The people who have permission to view your Instagram Stories Highlights depends on the privacy settings you’ve set for your own account. If your profile is public, anyone can check out your Highlights at any time. If it's private, that privilege is reserved for your followers. Given their permanence, spending hours making them just perfect is a legitimate way to spend your time.

Why Is Highlights even a big deal? This tool enables users to take those Stories from all their Instagrammable adventures — concerts, vacations, brunches, family get-togethers, you name it — and make them a part of their profiles. You can have a couple stand alone Stories or curate collections of clips, each their own theme. For example, you can pool all your Stories featuring your child or pet into one reel.
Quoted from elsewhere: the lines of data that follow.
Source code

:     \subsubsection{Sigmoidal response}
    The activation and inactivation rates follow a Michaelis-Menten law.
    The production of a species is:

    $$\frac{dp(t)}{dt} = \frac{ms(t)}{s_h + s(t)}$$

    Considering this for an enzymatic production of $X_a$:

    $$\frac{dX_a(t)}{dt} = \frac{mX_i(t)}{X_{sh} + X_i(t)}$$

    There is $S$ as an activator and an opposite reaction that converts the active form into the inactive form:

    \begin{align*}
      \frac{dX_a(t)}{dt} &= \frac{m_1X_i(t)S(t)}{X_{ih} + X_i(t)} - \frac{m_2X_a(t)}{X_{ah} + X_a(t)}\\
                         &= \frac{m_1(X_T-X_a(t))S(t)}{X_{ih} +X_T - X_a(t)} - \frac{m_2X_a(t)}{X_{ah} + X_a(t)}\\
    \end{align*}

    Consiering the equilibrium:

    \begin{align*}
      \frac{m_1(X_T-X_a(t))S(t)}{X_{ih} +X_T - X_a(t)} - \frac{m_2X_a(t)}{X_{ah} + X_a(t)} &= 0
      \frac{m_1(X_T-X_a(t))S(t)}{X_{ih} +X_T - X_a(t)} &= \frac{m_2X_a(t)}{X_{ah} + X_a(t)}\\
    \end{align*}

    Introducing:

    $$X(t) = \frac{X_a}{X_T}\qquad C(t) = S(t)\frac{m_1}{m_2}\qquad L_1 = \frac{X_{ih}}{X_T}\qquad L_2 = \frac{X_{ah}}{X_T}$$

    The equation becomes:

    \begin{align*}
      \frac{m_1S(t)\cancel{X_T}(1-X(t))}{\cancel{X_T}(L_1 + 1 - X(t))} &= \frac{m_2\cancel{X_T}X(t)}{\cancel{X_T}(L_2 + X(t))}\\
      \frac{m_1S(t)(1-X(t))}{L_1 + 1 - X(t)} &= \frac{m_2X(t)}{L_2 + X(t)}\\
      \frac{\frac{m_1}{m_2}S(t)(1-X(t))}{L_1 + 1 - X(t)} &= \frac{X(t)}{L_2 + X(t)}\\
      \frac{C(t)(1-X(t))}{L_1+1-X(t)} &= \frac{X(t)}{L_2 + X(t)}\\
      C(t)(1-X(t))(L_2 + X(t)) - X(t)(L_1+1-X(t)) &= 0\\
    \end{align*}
If baking is your forté (or not), start a Highlight called #nailedit. As TechCrunch pointed out, the advent of Highlights represents the first time that Instagram will allow users to post content that does not funnel directly into their followers' feeds. Instead, Highlights will live on for as long as the poster wants them to in a newly designated section directly below his or her bio. That means that anyone with access to your profile can see your Stories Highlights, but they'll have to actually visit your profile in order to do so.

There are a few different ways to go about adding content to your Highlights, but the first thing you need to familiarize yourself with is the Stories Archive tool.

Instagram rolled out Stories Archive and Stories Highlights in late 2019 for both Android and iOS users all over the world. With Archives, individual Stories, which have the public lifespan of one day, are automatically saved to a private space within the app. That's super handy, as many users were manually downloading their stories before they reached the 24-hour expiration. With Archive, you can quickly find old Story content in one place. From there you can download it, DM it to a follower, repost it to your Instagram, or just take a trip down memory lane. To get to your archive, go to your profile page, click on the “hamburger” (or three horizontal lines at the top right corner) for a menu to pop up at the bottom of the screen, and select “Archive” from there. Tap on a Story to view, and you’ll see the option to add it to a Highlight in the bottom right corner. You can either create a new Highlight or collection of Stories or attach it to an existing Highlight that already exists on your profile page.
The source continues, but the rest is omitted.